A divulgação de eventos deixou de acontecer somente nas semanas que antecedem uma festa, feira, show ou encontro regional. Com redes sociais, mecanismos de busca, vídeos e aplicativos de mensagens fazendo parte da rotina do público, a comunicação passou a acompanhar praticamente toda a experiência de quem participa.
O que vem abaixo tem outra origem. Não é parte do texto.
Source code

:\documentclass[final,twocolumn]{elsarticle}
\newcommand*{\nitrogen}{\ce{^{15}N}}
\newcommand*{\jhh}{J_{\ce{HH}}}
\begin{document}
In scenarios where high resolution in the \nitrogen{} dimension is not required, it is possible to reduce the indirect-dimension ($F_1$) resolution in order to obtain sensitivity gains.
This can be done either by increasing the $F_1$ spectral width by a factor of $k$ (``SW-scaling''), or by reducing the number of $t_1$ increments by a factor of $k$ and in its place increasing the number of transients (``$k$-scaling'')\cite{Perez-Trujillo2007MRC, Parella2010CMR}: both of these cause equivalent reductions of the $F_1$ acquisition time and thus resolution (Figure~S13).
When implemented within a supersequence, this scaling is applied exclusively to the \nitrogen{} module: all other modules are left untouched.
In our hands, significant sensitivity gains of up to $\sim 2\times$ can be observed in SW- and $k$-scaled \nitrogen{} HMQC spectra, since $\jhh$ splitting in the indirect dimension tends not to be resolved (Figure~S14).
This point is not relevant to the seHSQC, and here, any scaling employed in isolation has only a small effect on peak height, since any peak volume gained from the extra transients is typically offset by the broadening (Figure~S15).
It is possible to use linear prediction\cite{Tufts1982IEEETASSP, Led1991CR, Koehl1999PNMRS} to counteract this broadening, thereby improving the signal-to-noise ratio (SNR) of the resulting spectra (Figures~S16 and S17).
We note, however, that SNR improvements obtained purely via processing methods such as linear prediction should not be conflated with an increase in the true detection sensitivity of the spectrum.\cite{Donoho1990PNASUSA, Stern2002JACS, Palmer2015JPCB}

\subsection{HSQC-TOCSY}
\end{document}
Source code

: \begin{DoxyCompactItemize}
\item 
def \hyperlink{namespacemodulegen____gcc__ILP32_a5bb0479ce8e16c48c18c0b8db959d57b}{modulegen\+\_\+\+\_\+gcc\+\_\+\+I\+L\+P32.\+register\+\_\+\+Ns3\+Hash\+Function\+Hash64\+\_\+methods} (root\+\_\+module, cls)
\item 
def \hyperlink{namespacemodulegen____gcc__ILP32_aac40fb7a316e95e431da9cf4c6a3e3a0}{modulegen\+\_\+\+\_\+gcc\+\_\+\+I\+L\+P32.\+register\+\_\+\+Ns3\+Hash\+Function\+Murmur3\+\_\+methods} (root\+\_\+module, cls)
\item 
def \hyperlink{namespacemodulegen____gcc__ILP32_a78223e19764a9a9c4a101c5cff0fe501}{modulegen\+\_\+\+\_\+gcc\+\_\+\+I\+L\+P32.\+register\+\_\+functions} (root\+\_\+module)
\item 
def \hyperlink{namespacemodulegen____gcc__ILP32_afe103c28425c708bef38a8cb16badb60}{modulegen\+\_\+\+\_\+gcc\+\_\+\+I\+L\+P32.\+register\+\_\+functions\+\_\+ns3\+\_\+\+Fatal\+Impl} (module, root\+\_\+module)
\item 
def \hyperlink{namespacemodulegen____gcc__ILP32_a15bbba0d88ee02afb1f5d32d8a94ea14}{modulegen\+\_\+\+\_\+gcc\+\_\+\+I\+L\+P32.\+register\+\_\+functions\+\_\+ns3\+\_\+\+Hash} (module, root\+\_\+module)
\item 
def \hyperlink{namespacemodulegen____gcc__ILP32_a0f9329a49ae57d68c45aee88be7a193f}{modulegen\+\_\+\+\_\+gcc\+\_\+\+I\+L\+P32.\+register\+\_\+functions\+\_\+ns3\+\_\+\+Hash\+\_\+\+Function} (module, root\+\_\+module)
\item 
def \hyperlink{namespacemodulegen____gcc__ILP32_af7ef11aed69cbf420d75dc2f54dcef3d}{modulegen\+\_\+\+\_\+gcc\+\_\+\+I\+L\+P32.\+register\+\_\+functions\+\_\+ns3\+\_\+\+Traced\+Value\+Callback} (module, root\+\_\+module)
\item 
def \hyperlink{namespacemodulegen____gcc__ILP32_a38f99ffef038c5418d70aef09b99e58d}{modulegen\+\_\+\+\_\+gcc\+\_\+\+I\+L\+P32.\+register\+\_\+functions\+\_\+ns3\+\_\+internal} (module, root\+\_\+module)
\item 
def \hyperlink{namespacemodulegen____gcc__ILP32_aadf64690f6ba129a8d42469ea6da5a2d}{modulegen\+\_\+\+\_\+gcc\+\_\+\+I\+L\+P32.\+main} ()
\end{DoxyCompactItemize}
O cartaz continua tendo seu espaço, assim como rádio, mídia regional e indicação entre amigos. A diferença é que esses canais agora convivem com vídeos curtos, conteúdos compartilháveis, anúncios segmentados, páginas de inscrição, perfis em redes sociais e informações que podem ser encontradas instantaneamente pelo celular.
Esse movimento acontece enquanto o próprio setor de eventos amplia sua importância econômica no Brasil. Dados divulgados pela Associação Brasileira dos Promotores de Eventos (ABRAPE) mostram que o consumo ligado ao setor alcançou R$ 25,33 bilhões apenas no primeiro bimestre de 2026, o maior resultado para o período desde o início da série histórica, em 2019.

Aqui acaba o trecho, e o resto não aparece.